Estou eu aqui novamente, seu blogueiro TI com uma enorme vontade de escrever artigos, apenas comparada a própria procrastinação e a gigantesca quantidade de ocupações que me desviam dessa tarefa. Falar de desejos e de promessas de ano novo tornou-se enjoativamente clichê, por isso abordo uma assunto que passou desapercebido do grande público “Massa anencefálica” nos sites de notícias, afinal nada é mais “interessante” que fofoca de celebridade, o mundo da bola e da nova modinha, MMA. 

Impressoras 3D e sua fantásticas aplicações na medicina. Pra quem desconhece o assunto minha sugestão é uma rápida pesquisa no Youtube, existem muitos vídeos curtos e dinâmicos que podem introduzi-lo de forma rápida no assunto, ou mesmo no Google para os que não tem preguiça de ler artigos. Entenda que antes imprimíamos com tinta e toner nossos documentos e fotos em nossas velhas e conhecidas HP´s ,Canon´s e nas Lixudas Lexmark´s. Sejam elas Uni ou multifuncionais. 

Como o mundo evolui, nossos maravilhosos cientistas projetaram máquinas que por meio de complexos dispositivos, softwares matemáticos e polímeros sintéticos criam formas, texturas e objetos manuseáveis de uso prático. Brinquedos, pentes, figuras, talheres e por ai vai. São miríades de possibilidades. Legal né? Não! Não para por ai. Brincando de ser Deus o homem agora caminha para a criação de órgão e tecidos vivos. Parece que conseguiram criar um bio-polímero com células troncos, e estamos no estágio de certos tipos de células a pleno avanço. Como eles tem à disposição oceanos de recursos tecnológicos e financeiros a disposição pode ser apenas uma questão de um curto de espaço de tempo o domínio da criação de órgãos como: Coração, pulmão, fígado, rins e quem sabe talvez, cérebros inteiros! 
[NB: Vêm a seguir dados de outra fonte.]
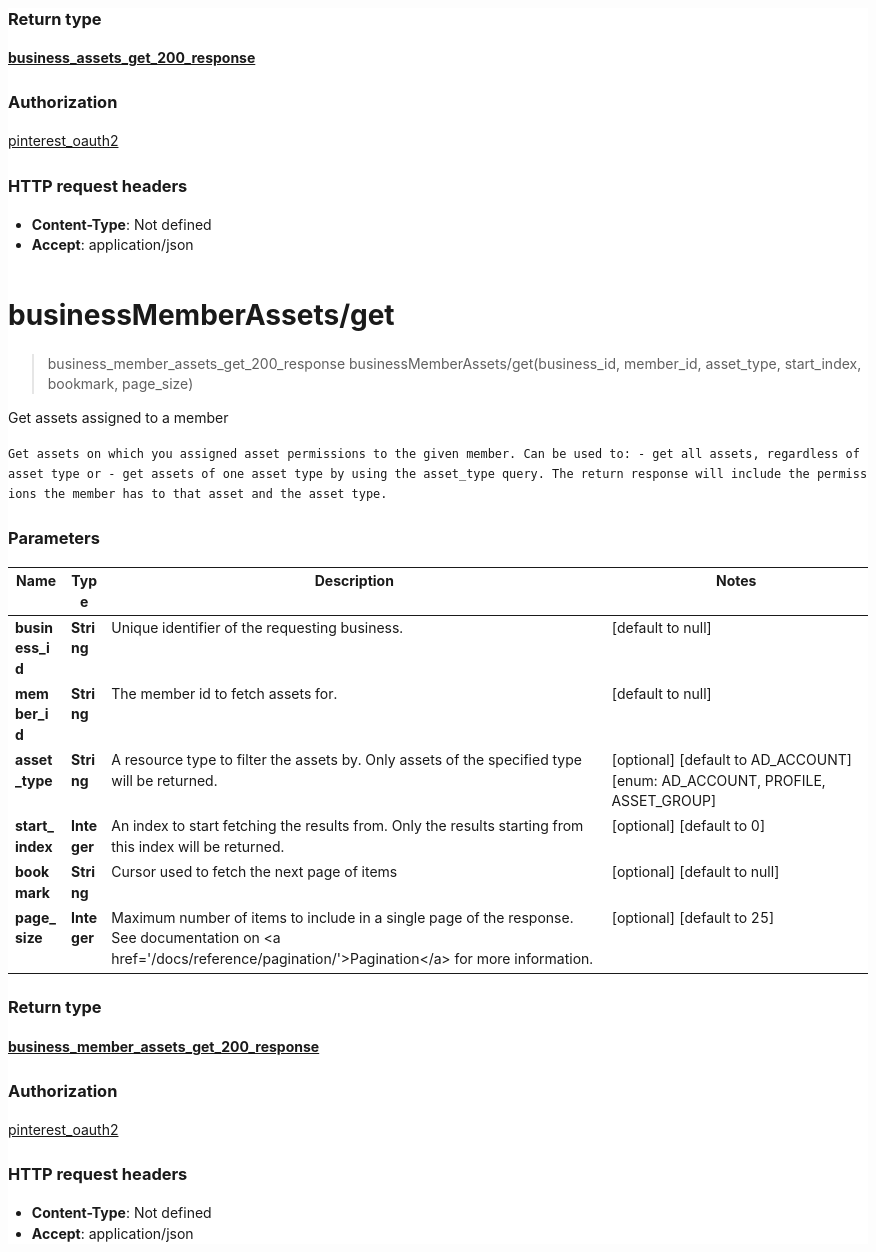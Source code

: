 ### Return type

[**business_assets_get_200_response**](../Models/business_assets_get_200_response.md)

### Authorization

[pinterest_oauth2](../README.md#pinterest_oauth2)

### HTTP request headers

- **Content-Type**: Not defined
- **Accept**: application/json

<a name="businessMemberAssets/get"></a>
# **businessMemberAssets/get**
> business_member_assets_get_200_response businessMemberAssets/get(business\_id, member\_id, asset\_type, start\_index, bookmark, page\_size)

Get assets assigned to a member

    Get assets on which you assigned asset permissions to the given member. Can be used to: - get all assets, regardless of asset type or - get assets of one asset type by using the asset_type query. The return response will include the permissions the member has to that asset and the asset type.

### Parameters

|Name | Type | Description  | Notes |
|------------- | ------------- | ------------- | -------------|
| **business\_id** | **String**| Unique identifier of the requesting business. | [default to null] |
| **member\_id** | **String**| The member id to fetch assets for. | [default to null] |
| **asset\_type** | **String**| A resource type to filter the assets by. Only assets of the specified type will be returned. | [optional] [default to AD_ACCOUNT] [enum: AD_ACCOUNT, PROFILE, ASSET_GROUP] |
| **start\_index** | **Integer**| An index to start fetching the results from. Only the results starting from this index will be returned. | [optional] [default to 0] |
| **bookmark** | **String**| Cursor used to fetch the next page of items | [optional] [default to null] |
| **page\_size** | **Integer**| Maximum number of items to include in a single page of the response. See documentation on &lt;a href&#x3D;&#39;/docs/reference/pagination/&#39;&gt;Pagination&lt;/a&gt; for more information. | [optional] [default to 25] |

### Return type

[**business_member_assets_get_200_response**](../Models/business_member_assets_get_200_response.md)

### Authorization

[pinterest_oauth2](../README.md#pinterest_oauth2)

### HTTP request headers

- **Content-Type**: Not defined
- **Accept**: application/json
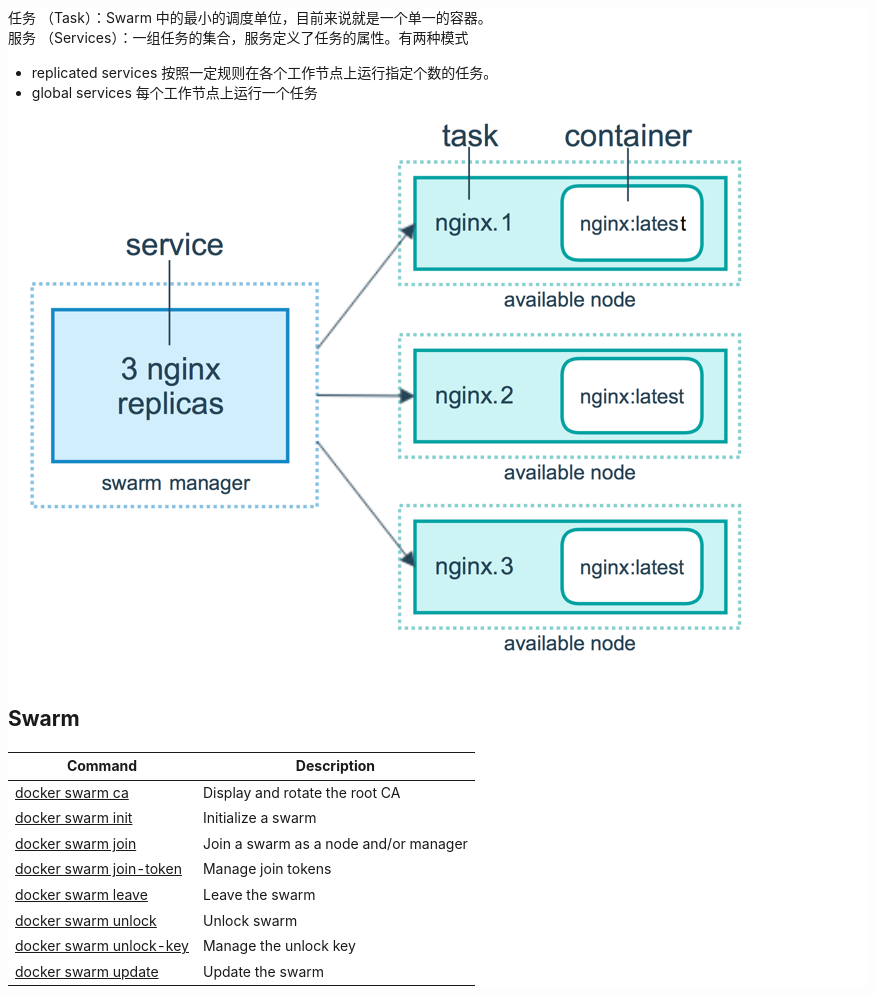 任务 （Task）：Swarm 中的最小的调度单位，目前来说就是一个单一的容器。  <br />  服务 （Services）：一组任务的集合，服务定义了任务的属性。有两种模式

- replicated services 按照一定规则在各个工作节点上运行指定个数的任务。
- global services 每个工作节点上运行一个任务

![](./assets/1644629736667-c921a681-7d55-4178-ba0d-b85bc1be4f8f.png)

## Swarm
| Command | Description |
| --- | --- |
| [docker swarm ca](https://docs.docker.com/engine/reference/commandline/swarm_ca/) | Display and rotate the root CA |
| [docker swarm init](https://docs.docker.com/engine/reference/commandline/swarm_init/) | Initialize a swarm |
| [docker swarm join](https://docs.docker.com/engine/reference/commandline/swarm_join/) | Join a swarm as a node and/or manager |
| [docker swarm join-token](https://docs.docker.com/engine/reference/commandline/swarm_join-token/) | Manage join tokens |
| [docker swarm leave](https://docs.docker.com/engine/reference/commandline/swarm_leave/) | Leave the swarm |
| [docker swarm unlock](https://docs.docker.com/engine/reference/commandline/swarm_unlock/) | Unlock swarm |
| [docker swarm unlock-key](https://docs.docker.com/engine/reference/commandline/swarm_unlock-key/) | Manage the unlock key |
| [docker swarm update](https://docs.docker.com/engine/reference/commandline/swarm_update/) | Update the swarm |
 A ciência jamais me assusta, mas a disposição do ser humano pra fazer cagadas sim. Fico imaginando um mundo onde para ter acesso a essas caríssimas tecnologias apenas classes Alpha “Lembrem-se de Admirável Mundo Novo de Aldous Huxley” poderiam ter acesso. A mortalidade seria apenas um acidente e não um desfecho do nosso ciclo biológico, pois poderíamos substituir nossos órgãos gastos no Wal-Mart ou ligando pra o fígado delievery. Talvez a ideia de Einsteins, Mozarts e Marios Quintanas vivendo pra sempre se tornem menos poéticas ao sabermos que eles poderão ter a companhia de Bush´s, Ahmadinejad´s e Malafaias.